Vous l'avez relevé, la Commission, avec un grand talent et une obstination non
moins grande, revient à la charge sur un sujet qui l'occupe en permanence à la
faveur du projet de directive actuellement en débat.
Vous avez posé quatre questions au Gouvernement, ce qui me permet de
structurer très simplement la réponse que je vais faire à la Haute
Assemblée.
Vous interrogez premièrement le Gouvernement sur la proposition de directive
concernant le régime de TVA applicable aux services de télécommunications.
Deuxièmement, vous demandez au Gouvernement quel est l'état de ses réflexions
sur le passage éventuel à un régime définitif de TVA. Votre troisième question
porte sur la lutte contre la fraude à la TVA intracommunautaire. Enfin,
quatrième et dernière question, vous souhaitez connaître la position du
Gouvernement sur un certain nombre de mesures d'harmonisation et de
simplification. Je reprends ces quatre points.
En ce qui concerne les règles de TVA applicables aux services de
télécommunications, je veux dire d'emblée que le Gouvernement partage votre
analyse et vos préoccupations.
Nous avons obtenu - « nous », c'est-à-dire les Quinze, à l'unanimité de tous
ceux qui, dans chaque Etat, réfléchissent à ces questions - un système
dérogatoire qui permet de préserver non seulement l'avenir de notre industrie
des télécommunications mais aussi, vous y avez insisté, les recettes
budgétaires de l'Etat, ce qui n'est pas un mince objectif.
Vous avez montré, je n'y insiste pas, que les opérateurs n'ont désormais plus
intérêt à utiliser les procédures de
call back
- pardonnez-moi cet
anglicisme - pour contourner les règles fiscales en vigueur.

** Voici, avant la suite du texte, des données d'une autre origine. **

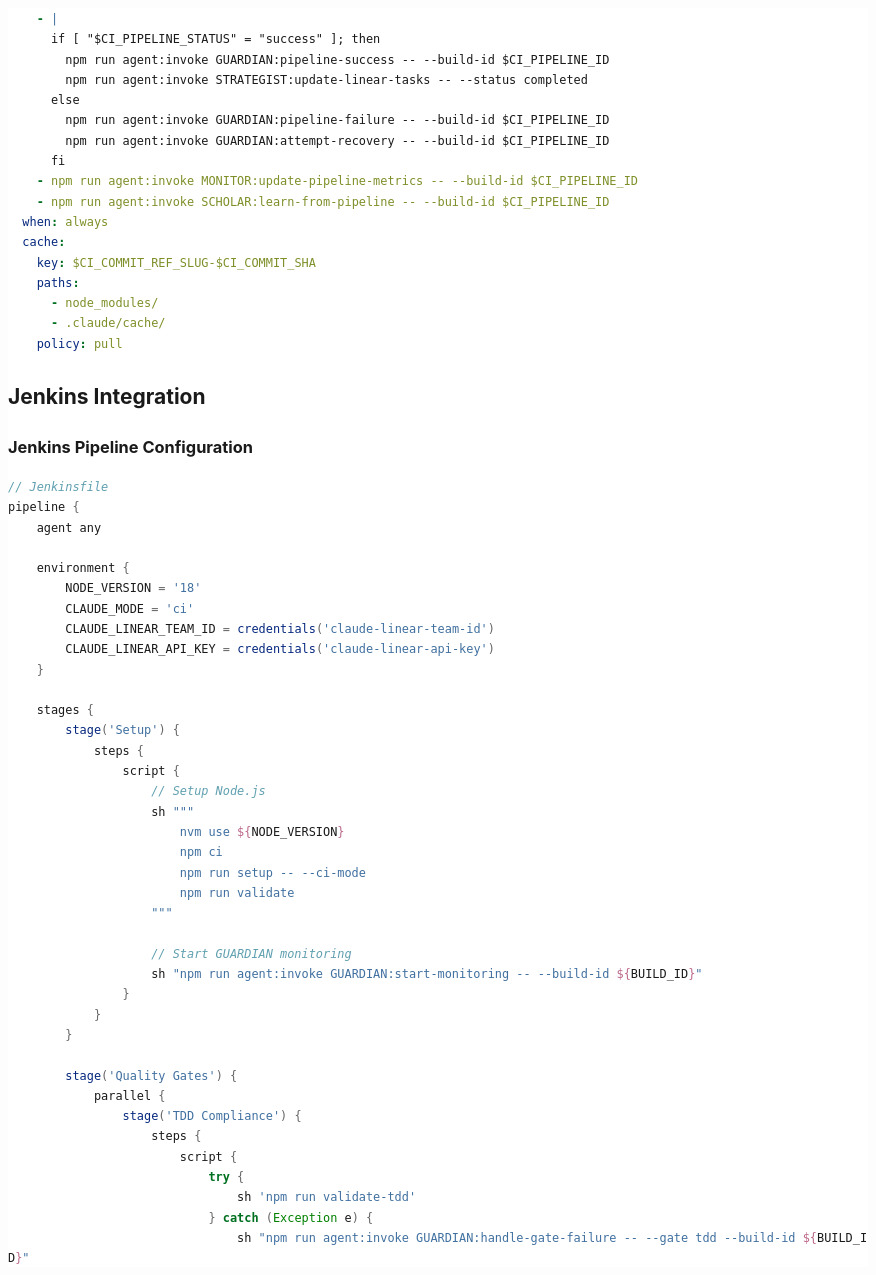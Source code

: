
 ```yaml
    - |
      if [ "$CI_PIPELINE_STATUS" = "success" ]; then
        npm run agent:invoke GUARDIAN:pipeline-success -- --build-id $CI_PIPELINE_ID
        npm run agent:invoke STRATEGIST:update-linear-tasks -- --status completed
      else
        npm run agent:invoke GUARDIAN:pipeline-failure -- --build-id $CI_PIPELINE_ID
        npm run agent:invoke GUARDIAN:attempt-recovery -- --build-id $CI_PIPELINE_ID
      fi
    - npm run agent:invoke MONITOR:update-pipeline-metrics -- --build-id $CI_PIPELINE_ID
    - npm run agent:invoke SCHOLAR:learn-from-pipeline -- --build-id $CI_PIPELINE_ID
  when: always
  cache:
    key: $CI_COMMIT_REF_SLUG-$CI_COMMIT_SHA
    paths:
      - node_modules/
      - .claude/cache/
    policy: pull
```

## Jenkins Integration

### Jenkins Pipeline Configuration

```groovy
// Jenkinsfile
pipeline {
    agent any

    environment {
        NODE_VERSION = '18'
        CLAUDE_MODE = 'ci'
        CLAUDE_LINEAR_TEAM_ID = credentials('claude-linear-team-id')
        CLAUDE_LINEAR_API_KEY = credentials('claude-linear-api-key')
    }

    stages {
        stage('Setup') {
            steps {
                script {
                    // Setup Node.js
                    sh """
                        nvm use ${NODE_VERSION}
                        npm ci
                        npm run setup -- --ci-mode
                        npm run validate
                    """

                    // Start GUARDIAN monitoring
                    sh "npm run agent:invoke GUARDIAN:start-monitoring -- --build-id ${BUILD_ID}"
                }
            }
        }

        stage('Quality Gates') {
            parallel {
                stage('TDD Compliance') {
                    steps {
                        script {
                            try {
                                sh 'npm run validate-tdd'
                            } catch (Exception e) {
                                sh "npm run agent:invoke GUARDIAN:handle-gate-failure -- --gate tdd --build-id ${BUILD_ID}"
```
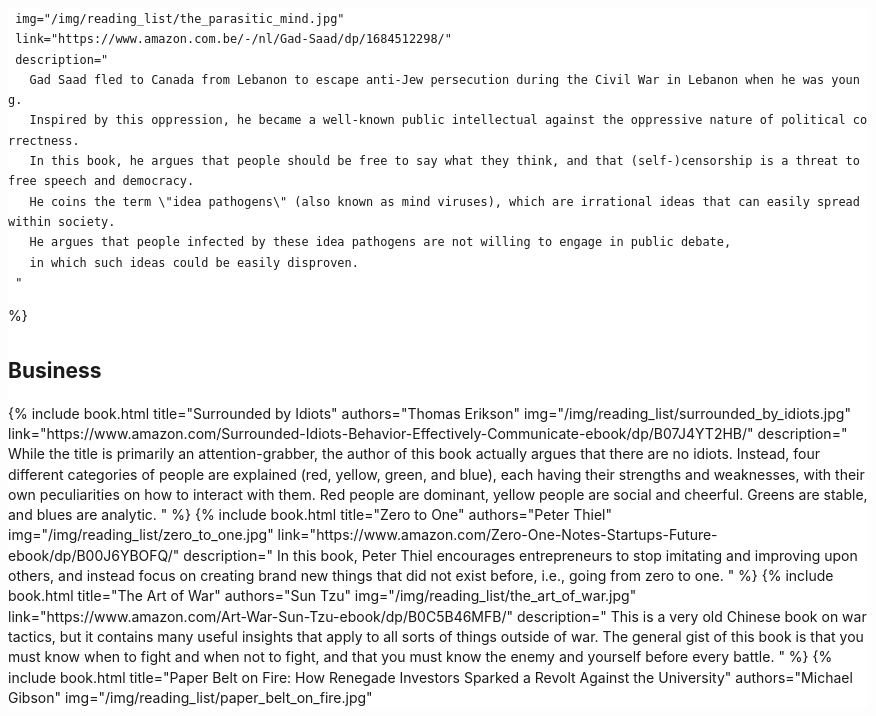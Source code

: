 	 img="/img/reading_list/the_parasitic_mind.jpg"
     link="https://www.amazon.com.be/-/nl/Gad-Saad/dp/1684512298/"
     description="
	   Gad Saad fled to Canada from Lebanon to escape anti-Jew persecution during the Civil War in Lebanon when he was young.
	   Inspired by this oppression, he became a well-known public intellectual against the oppressive nature of political correctness.
	   In this book, he argues that people should be free to say what they think, and that (self-)censorship is a threat to free speech and democracy.
	   He coins the term \"idea pathogens\" (also known as mind viruses), which are irrational ideas that can easily spread within society.
	   He argues that people infected by these idea pathogens are not willing to engage in public debate,
	   in which such ideas could be easily disproven.
	 "
  %}
</div>

## Business

<div class="books">
  {% include book.html
     title="Surrounded by Idiots"
     authors="Thomas Erikson"
	 img="/img/reading_list/surrounded_by_idiots.jpg"
     link="https://www.amazon.com/Surrounded-Idiots-Behavior-Effectively-Communicate-ebook/dp/B07J4YT2HB/"
     description="
	   While the title is primarily an attention-grabber, the author of this book actually argues that there are no idiots.
	   Instead, four different categories of people are explained (red, yellow, green, and blue),
	   each having their strengths and weaknesses, with their own peculiarities on how to interact with them.
	   Red people are dominant, yellow people are social and cheerful. Greens are stable, and blues are analytic.
	 "
  %}
  {% include book.html
     title="Zero to One"
     authors="Peter Thiel"
	 img="/img/reading_list/zero_to_one.jpg"
     link="https://www.amazon.com/Zero-One-Notes-Startups-Future-ebook/dp/B00J6YBOFQ/"
     description="
	   In this book, Peter Thiel encourages entrepreneurs to stop imitating and improving upon others,
	   and instead focus on creating brand new things that did not exist before, i.e., going from zero to one.
	 "
  %}
  {% include book.html
     title="The Art of War"
     authors="Sun Tzu"
	 img="/img/reading_list/the_art_of_war.jpg"
     link="https://www.amazon.com/Art-War-Sun-Tzu-ebook/dp/B0C5B46MFB/"
     description="
	   This is a very old Chinese book on war tactics, but it contains many useful insights that apply to all sorts of things outside of war.
	   The general gist of this book is that you must know when to fight and when not to fight,
	   and that you must know the enemy and yourself before every battle.
	 "
  %}
  {% include book.html
     title="Paper Belt on Fire: How Renegade Investors Sparked a Revolt Against the University"
     authors="Michael Gibson"
	 img="/img/reading_list/paper_belt_on_fire.jpg"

Donc,
actuellement, selon le régime fiscal provisoire qui sera en vigueur jusqu'au 31
décembre 1999 et non pas jusqu'au 31 décembre 1998, comme je l'ai lu à la page
10 du rapport, les prestations sont toutes taxables en France dès lors que le
prestataire est établi dans un pays tiers à la Communauté.

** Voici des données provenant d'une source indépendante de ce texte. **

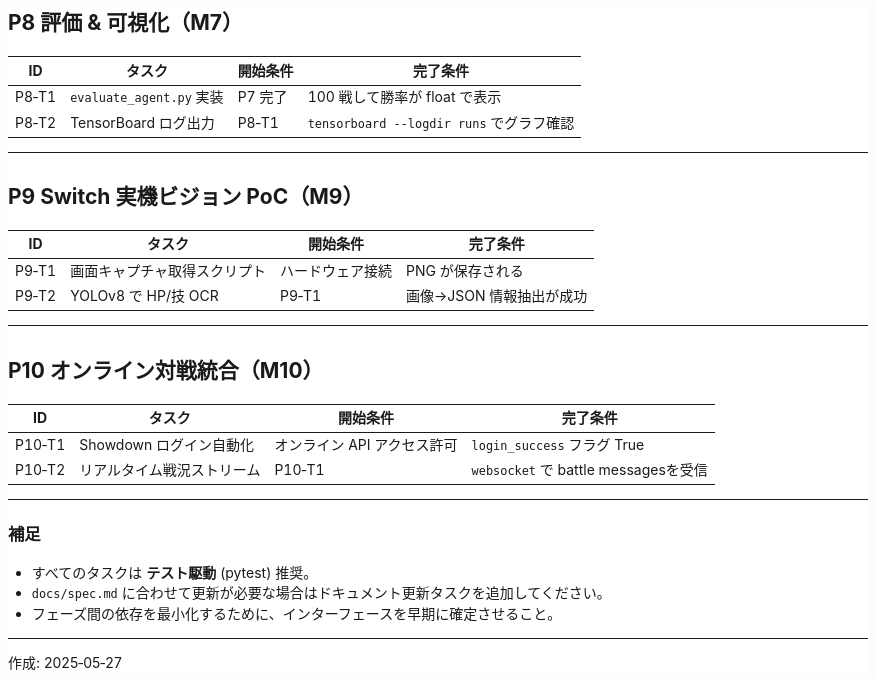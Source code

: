 
## P8 評価 & 可視化（M7）

| ID    | タスク                    | 開始条件  | 完了条件                               |
| ----- | ---------------------- | ----- | ---------------------------------- |
| P8‑T1 | `evaluate_agent.py` 実装 | P7 完了 | 100 戦して勝率が float で表示               |
| P8‑T2 | TensorBoard ログ出力       | P8‑T1 | `tensorboard --logdir runs` でグラフ確認 |

---

## P9 Switch 実機ビジョン PoC（M9）

| ID    | タスク               | 開始条件     | 完了条件            |
| ----- | ----------------- | -------- | --------------- |
| P9‑T1 | 画面キャプチャ取得スクリプト    | ハードウェア接続 | PNG が保存される      |
| P9‑T2 | YOLOv8 で HP/技 OCR | P9‑T1    | 画像→JSON 情報抽出が成功 |

---

## P10 オンライン対戦統合（M10）

| ID     | タスク              | 開始条件             | 完了条件                             |
| ------ | ---------------- | ---------------- | -------------------------------- |
| P10‑T1 | Showdown ログイン自動化 | オンライン API アクセス許可 | `login_success` フラグ True         |
| P10‑T2 | リアルタイム戦況ストリーム    | P10‑T1           | `websocket` で battle messagesを受信 |

---

### 補足

* すべてのタスクは **テスト駆動** (pytest) 推奨。
* `docs/spec.md` に合わせて更新が必要な場合はドキュメント更新タスクを追加してください。
* フェーズ間の依存を最小化するために、インターフェースを早期に確定させること。

---

作成: 2025‑05‑27
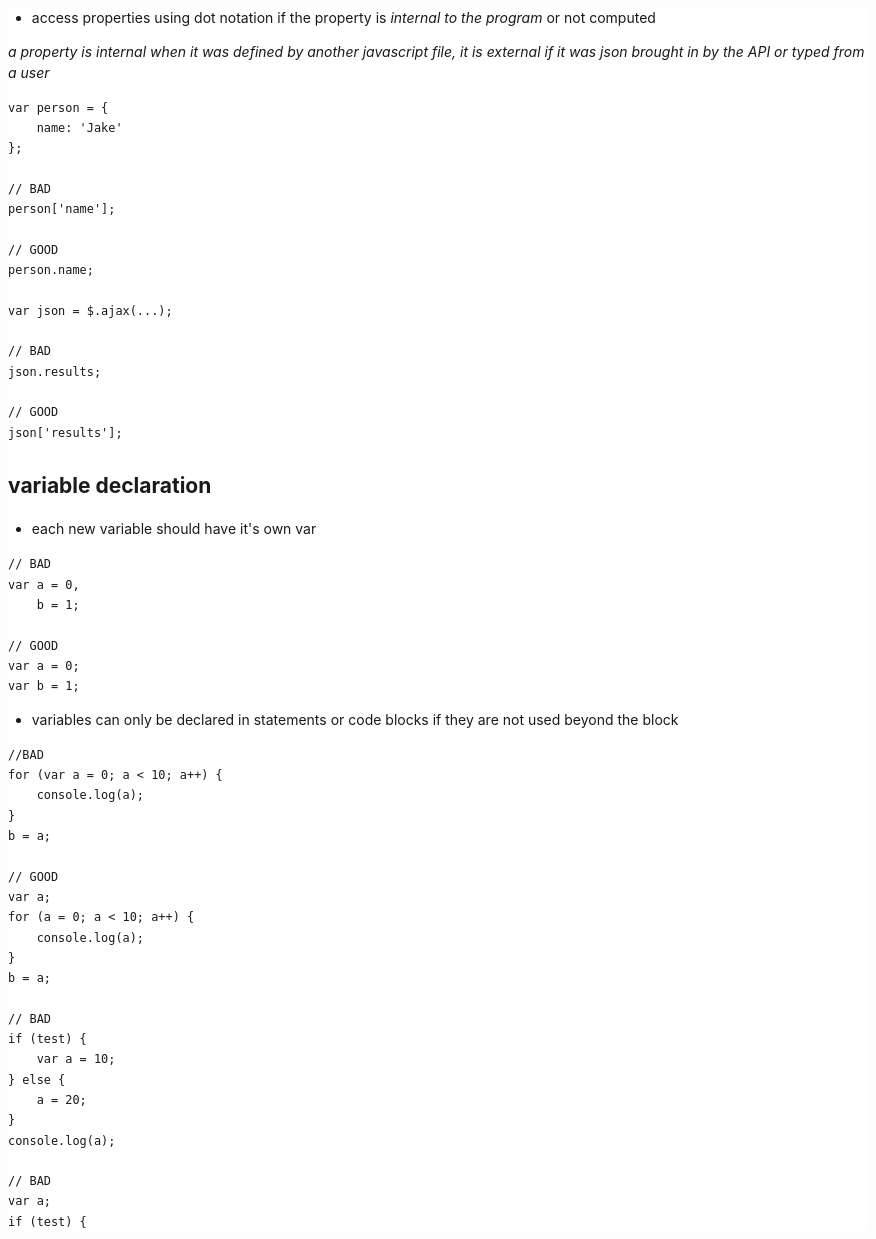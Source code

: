 - access properties using dot notation if the property is *internal to the program* or not computed

*a property is internal when it was defined by another javascript file, it is external if it was json brought in by the API or typed from a user*

```
var person = {
	name: 'Jake'
};

// BAD
person['name'];

// GOOD
person.name;

var json = $.ajax(...);

// BAD
json.results;

// GOOD
json['results'];

```

## variable declaration ##

- each new variable should have it's own var

```
// BAD
var a = 0,
    b = 1;

// GOOD
var a = 0;
var b = 1;
```

- variables can only be declared in statements or code blocks if they are not used beyond the block

```
//BAD
for (var a = 0; a < 10; a++) {
	console.log(a);
}
b = a;

// GOOD
var a;
for (a = 0; a < 10; a++) {
	console.log(a);
}
b = a;

// BAD
if (test) {
	var a = 10;
} else {
	a = 20;
}
console.log(a);

// BAD
var a;
if (test) {
```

Comment devons-nous négocier pour mettre en place un nouveau système au-delà
du 31 décembre 1999 ?
Il convient, selon moi, comme vous l'avez fait, monsieur le rapporteur - et
comme le fait d'ailleurs la Commission - de retenir une approche qui distingue
les échanges intracommunautaires de prestations de télécommunications des
échanges avec les pays tiers.
En ce qui concerne les échanges à l'intérieur de la Communauté, implicitement,
la Commission suppose que les pays membres répondent aux propositions qu'elle a
formulées en faveur du régime définitif. Je reviendrai sur la réserve émise par
la majorité des Etats de la Communauté, préférant, à ce stade, insister sur les
échanges entre la Communauté et les Etats tiers.

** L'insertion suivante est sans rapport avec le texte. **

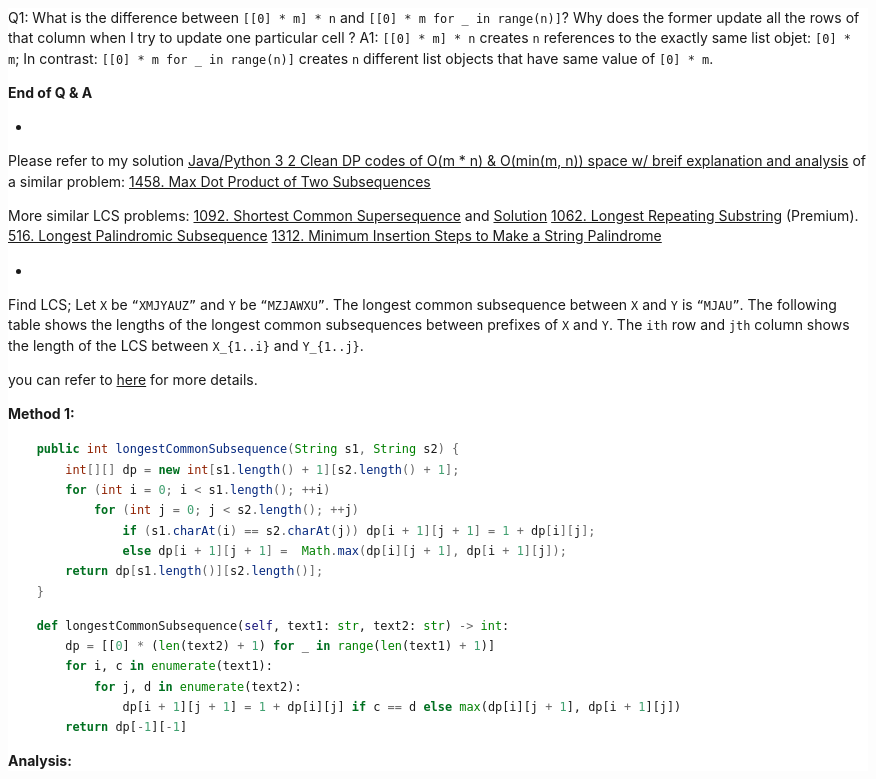Q1: What is the difference between `[[0] * m] * n` and `[[0] * m for _ in range(n)]`? Why does the former update all the rows of that column when I try to update one particular cell ?
A1: `[[0] * m] * n` creates `n` references to the exactly same list objet: `[0] * m`; In contrast: `[[0] * m for _ in range(n)]` creates `n` different list objects that have same value of `[0] * m`.

**End of Q & A**


-

Please refer to my solution [Java/Python 3 2 Clean DP codes of O(m * n) & O(min(m, n)) space w/ breif explanation and analysis](https://leetcode.com/problems/max-dot-product-of-two-subsequences/discuss/649858/JavaPython-3-2-Clean-DP-codes-of-O(mn)-and-O(min(m-n))-space-w-breif-explanation-and-analysis.) of a similar problem: [1458. Max Dot Product of Two Subsequences](https://leetcode.com/problems/max-dot-product-of-two-subsequences/description/)

More similar LCS problems:
[1092. Shortest Common Supersequence](https://leetcode.com/problems/shortest-common-supersequence/) and [Solution](https://leetcode.com/problems/shortest-common-supersequence/discuss/312757/JavaPython-3-O(mn)-clean-DP-code-w-picture-comments-and-analysis.)
[1062. Longest Repeating Substring](https://leetcode.com/problems/longest-repeating-substring/) (Premium).
[516. Longest Palindromic  Subsequence](https://leetcode.com/problems/longest-palindromic-subsequence/)
[1312. Minimum Insertion Steps to Make a String Palindrome](https://leetcode.com/problems/minimum-insertion-steps-to-make-a-string-palindrome/discuss/470709/JavaPython-3-DP-longest-common-subsequence-w-brief-explanation-and-analysis)

-
Find LCS;
Let `X` be `“XMJYAUZ”` and `Y` be `“MZJAWXU”`. The longest common subsequence between `X` and `Y` is `“MJAU”`. The following table shows the lengths of the longest common subsequences between prefixes of `X` and `Y`. The `ith` row and `jth` column shows the length of the LCS between `X_{1..i}` and `Y_{1..j}`.

you can refer to [here](https://en.m.wikipedia.org/wiki/Longest_common_subsequence_problem) for more details.


**Method 1:**

```java
    public int longestCommonSubsequence(String s1, String s2) {
        int[][] dp = new int[s1.length() + 1][s2.length() + 1];
        for (int i = 0; i < s1.length(); ++i)
            for (int j = 0; j < s2.length(); ++j)
                if (s1.charAt(i) == s2.charAt(j)) dp[i + 1][j + 1] = 1 + dp[i][j];
                else dp[i + 1][j + 1] =  Math.max(dp[i][j + 1], dp[i + 1][j]);
        return dp[s1.length()][s2.length()];
    }
```
```python
    def longestCommonSubsequence(self, text1: str, text2: str) -> int:
        dp = [[0] * (len(text2) + 1) for _ in range(len(text1) + 1)]
        for i, c in enumerate(text1):
            for j, d in enumerate(text2):
                dp[i + 1][j + 1] = 1 + dp[i][j] if c == d else max(dp[i][j + 1], dp[i + 1][j])
        return dp[-1][-1]
```
**Analysis:**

L'important est de ne pas se cantonner à la seule réflexion sur les
prestations téléphoniques habituelles, tant il est vrai que l'industrie des
télécommunications offre une capacité de développement considérable ; je pense,
par exemple, aux services à valeur ajoutée et au commerce électronique, qui
ouvrent des perspectives de demandes très importantes et posent donc un
problème de taxation majeur.
Par conséquent, il nous faut prendre en considération l'ensemble des
prestations et pas seulement celles dont nous avons l'habitude, notamment le
téléphone. Pour ce faire, nous devons replacer la discussion intracommunautaire
dans un cadre mondial car, vous le savez, des négociations mondiales sont en
cours sur la libéralisation des services de télécommunications.
J'ajoute, au risque de compliquer la réflexion - mais la question doit être
saisie dans son ensemble - que, jusqu'à présent, ce sont principalement les
entreprises qui ont bénéficié de ces nouveaux services de télécommunications.
Cependant, avec le développement d'Internet, notamment, les particuliers auront
de plus en plus accès à des prestations de type mondial. Il est donc important
qu'en ce qui concerne les particuliers nous puissions parvenir à une juste
perception de la taxe par l'Etat de consommation.
Sur ce point, lorqu'il y a relation entre un opérateur extracommunautaire et
un particulier intracommunautaire, la proposition de la Commission revient à
demander à l'opérateur extracommunautaire de s'installer dans un pays de la
Communauté, mais dans un seul, et c'est là le point crucial. En fait,
implicitement, la Commission nous recommande de revenir à un principe
contestable, celui de la taxation au lieu du prestataire, suivant lequel c'est
là où la compagnie américaine, japonaise ou brésilienne s'implante que doit
être perçue la TVA. On voit donc ici comment la Commission, un peu
insidieusement, même si cela part de la meilleure intention du monde, nous
entraîne vers le principe de la taxation au lieu du prestataire, nous éloignant
du principe de la prestation au lieu du preneur de services.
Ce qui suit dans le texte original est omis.